REMBRANDT-BIJDRAGE .
Zij ’t met schroom, ook ik moet getuigen — helaas, in de achterhoede.
Kind van m’n tijd, minnaar van kunsten, hoe zoude ik zwijgen?
Was de fuif in de Amsterdamsche straten, ’t schor geschreeuw van feestdronken lieden, van kroeg naar kroeg zwaaiend, de keien behossend — ’t getoeter van kinderen als bij ’n voorjaarsmarkt — ’t gegil en gejoel in ’t geschemer van Kalverstraat en Nieuwendij k — was die lompe, Hollandsche vreugde, geluid van ’n volk dat niet weet waarom en voor wat, dat ’n hal ven dag of ’n avond vrij-af, met losbandige kelen en hakken beklinkt — was ’t geen aanstuwing tot bepeinzing van ’n grooten Eenzame ?
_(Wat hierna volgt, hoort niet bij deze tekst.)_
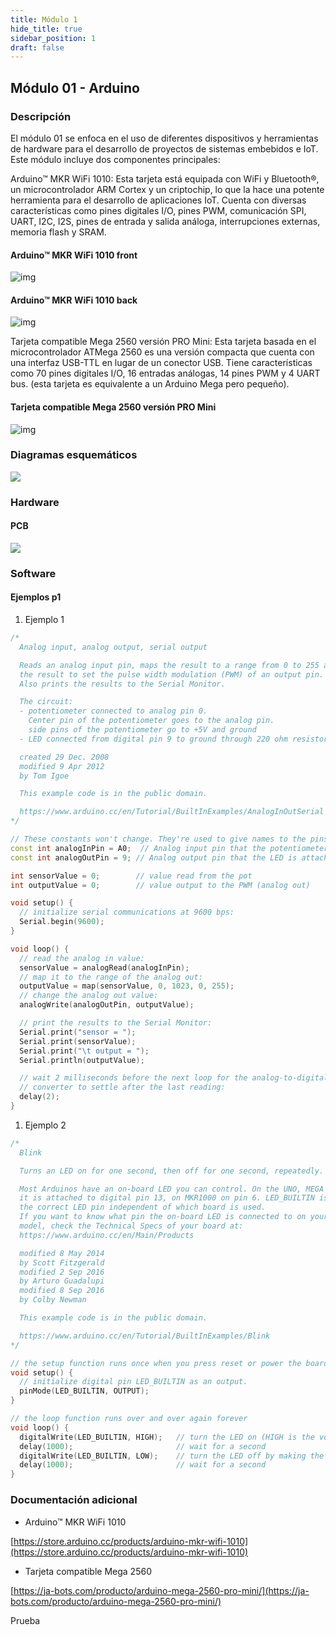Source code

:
```yaml
---
title: Módulo 1
hide_title: true
sidebar_position: 1
draft: false
---
```



## Módulo 01 - Arduino

### Descripción

El módulo 01 se enfoca en el uso de diferentes dispositivos y herramientas de hardware para el desarrollo de proyectos de sistemas embebidos e IoT. Este módulo incluye dos componentes principales:

Arduino™ MKR WiFi 1010: Esta tarjeta está equipada con WiFi y Bluetooth®, un microcontrolador ARM Cortex y un criptochip, lo que la hace una potente herramienta para el desarrollo de aplicaciones IoT. Cuenta con diversas características como pines digitales I/O, pines PWM, comunicación SPI, UART, I2C, I2S, pines de entrada y salida análoga, interrupciones externas, memoria flash y SRAM.

#### Arduino™ MKR WiFi 1010 front
![img](https://store.arduino.cc/cdn/shop/products/ABX00023_03.front_9546fc94-9608-4ee8-94f4-62165312aa32_618x464.jpg?v=1630488949)

#### Arduino™ MKR WiFi 1010 back
![img](https://store.arduino.cc/cdn/shop/products/ABX00023_04.back_07b46c76-563a-406f-afcf-7d2a00efd376_618x464.jpg?v=1630488949)


Tarjeta compatible Mega 2560 versión PRO Mini: Esta tarjeta basada en el microcontrolador ATMega 2560 es una versión compacta que cuenta con una interfaz USB-TTL en lugar de un conector USB. Tiene características como 70 pines digitales I/O, 16 entradas análogas, 14 pines PWM y 4 UART bus. (esta tarjeta es equivalente a un Arduino Mega pero pequeño).

#### Tarjeta compatible Mega 2560 versión PRO Mini
![img](https://europe1.discourse-cdn.com/arduino/optimized/4X/6/f/4/6f4e520142b086f19ddef144924a90a8b938a5d9_2_273x500.webp)

### Diagramas esquemáticos

[![](https://firebasestorage.googleapis.com/v0/b/modulo-b3e1a.appspot.com/o/M%C3%B3dulo%201%2Fimg1.svg?alt=media&token=455e1aa8-8e5b-4e28-a3ce-af0367203e81)](https://firebasestorage.googleapis.com/v0/b/modulo-b3e1a.appspot.com/o/M%C3%B3dulo%201%2Fimg1.svg?alt=media&token=455e1aa8-8e5b-4e28-a3ce-af0367203e81)


### Hardware

#### PCB

[![](https://firebasestorage.googleapis.com/v0/b/modulo-b3e1a.appspot.com/o/M%C3%B3dulo%201%2Fimg2.png?alt=media&token=8222babf-fa75-46b1-b77a-78c0eb1936a9)](https://firebasestorage.googleapis.com/v0/b/modulo-b3e1a.appspot.com/o/M%C3%B3dulo%201%2Fimg2.png?alt=media&token=8222babf-fa75-46b1-b77a-78c0eb1936a9)


### Software

#### Ejemplos p1

1. Ejemplo 1

```cpp copy
/*
  Analog input, analog output, serial output

  Reads an analog input pin, maps the result to a range from 0 to 255 and uses
  the result to set the pulse width modulation (PWM) of an output pin.
  Also prints the results to the Serial Monitor.

  The circuit:
  - potentiometer connected to analog pin 0.
    Center pin of the potentiometer goes to the analog pin.
    side pins of the potentiometer go to +5V and ground
  - LED connected from digital pin 9 to ground through 220 ohm resistor

  created 29 Dec. 2008
  modified 9 Apr 2012
  by Tom Igoe

  This example code is in the public domain.

  https://www.arduino.cc/en/Tutorial/BuiltInExamples/AnalogInOutSerial
*/

// These constants won't change. They're used to give names to the pins used:
const int analogInPin = A0;  // Analog input pin that the potentiometer is attached to
const int analogOutPin = 9; // Analog output pin that the LED is attached to

int sensorValue = 0;        // value read from the pot
int outputValue = 0;        // value output to the PWM (analog out)

void setup() {
  // initialize serial communications at 9600 bps:
  Serial.begin(9600);
}

void loop() {
  // read the analog in value:
  sensorValue = analogRead(analogInPin);
  // map it to the range of the analog out:
  outputValue = map(sensorValue, 0, 1023, 0, 255);
  // change the analog out value:
  analogWrite(analogOutPin, outputValue);

  // print the results to the Serial Monitor:
  Serial.print("sensor = ");
  Serial.print(sensorValue);
  Serial.print("\t output = ");
  Serial.println(outputValue);

  // wait 2 milliseconds before the next loop for the analog-to-digital
  // converter to settle after the last reading:
  delay(2);
}
```

1. Ejemplo 2

```cpp copy
/*
  Blink

  Turns an LED on for one second, then off for one second, repeatedly.

  Most Arduinos have an on-board LED you can control. On the UNO, MEGA and ZERO
  it is attached to digital pin 13, on MKR1000 on pin 6. LED_BUILTIN is set to
  the correct LED pin independent of which board is used.
  If you want to know what pin the on-board LED is connected to on your Arduino
  model, check the Technical Specs of your board at:
  https://www.arduino.cc/en/Main/Products

  modified 8 May 2014
  by Scott Fitzgerald
  modified 2 Sep 2016
  by Arturo Guadalupi
  modified 8 Sep 2016
  by Colby Newman

  This example code is in the public domain.

  https://www.arduino.cc/en/Tutorial/BuiltInExamples/Blink
*/

// the setup function runs once when you press reset or power the board
void setup() {
  // initialize digital pin LED_BUILTIN as an output.
  pinMode(LED_BUILTIN, OUTPUT);
}

// the loop function runs over and over again forever
void loop() {
  digitalWrite(LED_BUILTIN, HIGH);   // turn the LED on (HIGH is the voltage level)
  delay(1000);                       // wait for a second
  digitalWrite(LED_BUILTIN, LOW);    // turn the LED off by making the voltage LOW
  delay(1000);                       // wait for a second
}
```

### Documentación adicional

- Arduino™ MKR WiFi 1010
  
[https://store.arduino.cc/products/arduino-mkr-wifi-1010](https://store.arduino.cc/products/arduino-mkr-wifi-1010)

- Tarjeta compatible Mega 2560
  
[https://ja-bots.com/producto/arduino-mega-2560-pro-mini/](https://ja-bots.com/producto/arduino-mega-2560-pro-mini/)

Prueba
Nu ’t opgestampt stof uit de straten weer rust, de maskerade-pakjes alree besprongen door mot, de comité’s slapjes na-vergaderen voor liquidatie en décharge, de Rembrandtuitstallingen heen-vloden, de harten weer kloppen in ’t lauw gedoe van den dag — nu besluipt ons ’n leegte, als na ’n dure bruiloft, die weken in genotrijke voorbereiding hield, om na den uitbundigen feestnacht weeë gaping te geven.